Extracted data entries:
——

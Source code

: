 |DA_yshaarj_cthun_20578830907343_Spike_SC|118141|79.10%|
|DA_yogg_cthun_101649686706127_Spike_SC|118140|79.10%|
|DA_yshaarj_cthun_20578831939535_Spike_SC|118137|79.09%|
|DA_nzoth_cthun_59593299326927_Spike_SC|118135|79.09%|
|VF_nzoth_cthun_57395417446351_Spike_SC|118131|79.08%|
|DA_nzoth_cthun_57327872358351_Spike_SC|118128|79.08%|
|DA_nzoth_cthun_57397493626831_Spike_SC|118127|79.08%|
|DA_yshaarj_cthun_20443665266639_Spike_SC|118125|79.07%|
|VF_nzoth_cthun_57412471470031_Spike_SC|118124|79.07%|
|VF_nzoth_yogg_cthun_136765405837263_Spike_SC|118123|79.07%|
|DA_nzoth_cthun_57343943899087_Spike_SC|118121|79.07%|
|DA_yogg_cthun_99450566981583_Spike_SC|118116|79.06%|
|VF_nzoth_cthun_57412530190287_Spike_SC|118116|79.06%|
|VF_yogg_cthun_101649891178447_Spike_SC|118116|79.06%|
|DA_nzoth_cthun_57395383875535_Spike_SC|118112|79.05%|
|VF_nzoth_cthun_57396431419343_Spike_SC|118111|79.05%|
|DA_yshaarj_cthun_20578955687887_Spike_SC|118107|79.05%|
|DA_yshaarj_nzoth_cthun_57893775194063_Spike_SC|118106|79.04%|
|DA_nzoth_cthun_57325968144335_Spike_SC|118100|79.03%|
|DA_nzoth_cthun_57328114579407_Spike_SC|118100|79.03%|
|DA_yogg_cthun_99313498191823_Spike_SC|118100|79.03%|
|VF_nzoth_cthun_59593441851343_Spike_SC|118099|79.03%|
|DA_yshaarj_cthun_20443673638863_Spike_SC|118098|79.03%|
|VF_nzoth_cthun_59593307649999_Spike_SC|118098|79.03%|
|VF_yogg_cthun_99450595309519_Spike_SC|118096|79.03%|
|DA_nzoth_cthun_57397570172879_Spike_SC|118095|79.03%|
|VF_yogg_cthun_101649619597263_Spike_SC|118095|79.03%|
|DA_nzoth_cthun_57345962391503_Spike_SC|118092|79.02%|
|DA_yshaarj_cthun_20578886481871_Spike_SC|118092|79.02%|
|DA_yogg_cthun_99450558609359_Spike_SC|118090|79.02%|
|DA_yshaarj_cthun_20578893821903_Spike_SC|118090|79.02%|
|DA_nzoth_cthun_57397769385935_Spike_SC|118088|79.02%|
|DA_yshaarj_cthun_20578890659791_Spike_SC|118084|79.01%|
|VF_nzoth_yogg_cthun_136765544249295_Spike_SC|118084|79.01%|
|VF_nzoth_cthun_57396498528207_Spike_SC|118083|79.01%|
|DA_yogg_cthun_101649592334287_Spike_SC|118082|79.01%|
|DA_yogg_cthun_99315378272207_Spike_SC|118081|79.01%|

——

→ Exercise requirements:
Output every line above so that it reads exactly as before.

→ Output for this exercise:
Source code

: |DA_yshaarj_cthun_20578830907343_Spike_SC|118141|79.10%|
|DA_yogg_cthun_101649686706127_Spike_SC|118140|79.10%|
|DA_yshaarj_cthun_20578831939535_Spike_SC|118137|79.09%|
|DA_nzoth_cthun_59593299326927_Spike_SC|118135|79.09%|
|VF_nzoth_cthun_57395417446351_Spike_SC|118131|79.08%|
|DA_nzoth_cthun_57327872358351_Spike_SC|118128|79.08%|
|DA_nzoth_cthun_57397493626831_Spike_SC|118127|79.08%|
|DA_yshaarj_cthun_20443665266639_Spike_SC|118125|79.07%|
|VF_nzoth_cthun_57412471470031_Spike_SC|118124|79.07%|
|VF_nzoth_yogg_cthun_136765405837263_Spike_SC|118123|79.07%|
|DA_nzoth_cthun_57343943899087_Spike_SC|118121|79.07%|
|DA_yogg_cthun_99450566981583_Spike_SC|118116|79.06%|
|VF_nzoth_cthun_57412530190287_Spike_SC|118116|79.06%|
|VF_yogg_cthun_101649891178447_Spike_SC|118116|79.06%|
|DA_nzoth_cthun_57395383875535_Spike_SC|118112|79.05%|
|VF_nzoth_cthun_57396431419343_Spike_SC|118111|79.05%|
|DA_yshaarj_cthun_20578955687887_Spike_SC|118107|79.05%|
|DA_yshaarj_nzoth_cthun_57893775194063_Spike_SC|118106|79.04%|
|DA_nzoth_cthun_57325968144335_Spike_SC|118100|79.03%|
|DA_nzoth_cthun_57328114579407_Spike_SC|118100|79.03%|
|DA_yogg_cthun_99313498191823_Spike_SC|118100|79.03%|
|VF_nzoth_cthun_59593441851343_Spike_SC|118099|79.03%|
|DA_yshaarj_cthun_20443673638863_Spike_SC|118098|79.03%|
|VF_nzoth_cthun_59593307649999_Spike_SC|118098|79.03%|
|VF_yogg_cthun_99450595309519_Spike_SC|118096|79.03%|
|DA_nzoth_cthun_57397570172879_Spike_SC|118095|79.03%|
|VF_yogg_cthun_101649619597263_Spike_SC|118095|79.03%|
|DA_nzoth_cthun_57345962391503_Spike_SC|118092|79.02%|
|DA_yshaarj_cthun_20578886481871_Spike_SC|118092|79.02%|
|DA_yogg_cthun_99450558609359_Spike_SC|118090|79.02%|
|DA_yshaarj_cthun_20578893821903_Spike_SC|118090|79.02%|
|DA_nzoth_cthun_57397769385935_Spike_SC|118088|79.02%|
|DA_yshaarj_cthun_20578890659791_Spike_SC|118084|79.01%|
|VF_nzoth_yogg_cthun_136765544249295_Spike_SC|118084|79.01%|
|VF_nzoth_cthun_57396498528207_Spike_SC|118083|79.01%|
|DA_yogg_cthun_101649592334287_Spike_SC|118082|79.01%|
|DA_yogg_cthun_99315378272207_Spike_SC|118081|79.01%|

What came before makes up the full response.